In Governance

‘Policy Governance’ is Carver’s method for actually doing governance (more than just the theory) by use of proscriptive and prescriptive policies. The policies are the instructions from the owner’s representative (the board) to the CEO. This method is designed to keep the CEO accountable, continually improve policy, and allows the board to think strategically by focusing on the “Ends” policy. Of course that relies on a proper agenda, good facilitation, and directors who are able to use policies wisely. It takes practice.

For example, many times boards default to conversations that ask the CEO about the nuts and bolts of the business instead of the outcomes and what happens next. These might be OK as long as there is also a clear understanding and use of policies as ‘instructions’, and the CEO cannot be confused with multiple or mixed messages.

Examples of nuts and bolts questions and messages:

  • In your financial projections, show me where you account for the one time adjustment we made last year.
  • On page 5 you show that we have accrued an amount here but it looks like the same amount on page 7. Talk to me about how you got that number.
  • Tell me what the entry for $1500 on line 5 of the budget refers to.

How should the CEO interpret this line of questioning? What message does this send?

Rather, consider if the board chair could lead this kind of conversation:

What information do we need to make better strategic decisions? What do we need to do to stay focused on the future oriented outcomes or Ends? What go we need (to ask, to know, etc) to govern better in the next 12 to 24 months?

Now consider conversations that ask the CEO about the outcomes and what happens next instead of the nuts and bolts. These are examples of governance behaviours that use policy monitoring reports to gauge the organization’s performance.

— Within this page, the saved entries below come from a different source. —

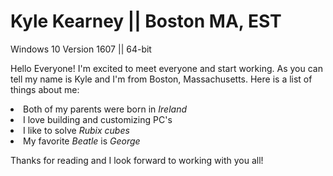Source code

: # Kyle Kearney || Boston MA, EST
Windows 10 Version 1607 || 64-bit

Hello Everyone! I'm excited to meet everyone and start working.
As you can tell my name is Kyle and I'm from Boston, Massachusetts. 
Here is a list of things about me:
<li>Both of my parents were born in <em>Ireland</em><li>I love building and customizing PC's<li>I like to solve <em>Rubix cubes</em>
<li>My favorite <em>Beatle</em> is <em>George</em></li>


Thanks for reading and I look forward to working with you all!

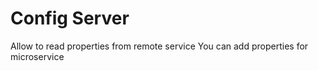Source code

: # Config Server
Allow to read properties from remote service
You can add properties for microservice 
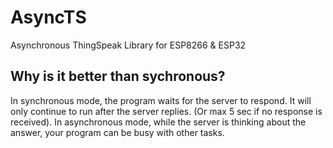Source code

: # AsyncTS

Asynchronous ThingSpeak Library for ESP8266 &amp; ESP32

## Why is it better than sychronous?

In synchronous mode, the program waits for the server to respond. It will only continue to run after the server replies. (Or max 5 sec if no response is received).
In asynchronous mode, while the server is thinking about the answer, your program can be busy with other tasks.

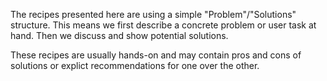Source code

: The recipes presented here are using a simple
"Problem"/"Solutions" structure. This means we first describe a concrete
problem or user task at hand. Then we discuss and show potential solutions.

These recipes are usually hands-on and may contain pros and cons of solutions
or explict recommendations for one over the other.
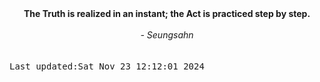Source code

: 
<div align="center"><b><span>The Truth is realized in an instant; the Act is practiced step by step.</span></b><br><br><i> - Seungsahn</i></div>
<br><br><kbd>Last updated:Sat Nov 23 12:12:01 2024</kbd>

  1. CEO, you reported against 2 policies today, thank you.
    • One was that the key financial metric we use is in the acceptable range;
    • The other was that the auditors report is satisfactory.
  2. Over the next 6 months Mr. CEO, what do you see as the biggest challenge facing the operation? Do you foresee any new risks or any old risks reappearing? Our risk tolerance policy allows for XYZ, lets look at that. Does that policy need amending?
  3. Given our renewed focus on <our new initiative>, how will we know when we are doing a good job or a poor job? When will we know? Our policy states ABC, lets consider amending that by adding in a nested policy so we can drive a monitoring report for Q4.
  4. What does our policy say about how often we refresh our customer survey data? How do we know if there have been any changes in what our members expect from us? Mr. CEO – lets get an early monitoring report for the policy that says: ‘CEO will not let 24 months pass without a survey that does ABC’.

How should the CEO interpret this line of questioning? What message does this send?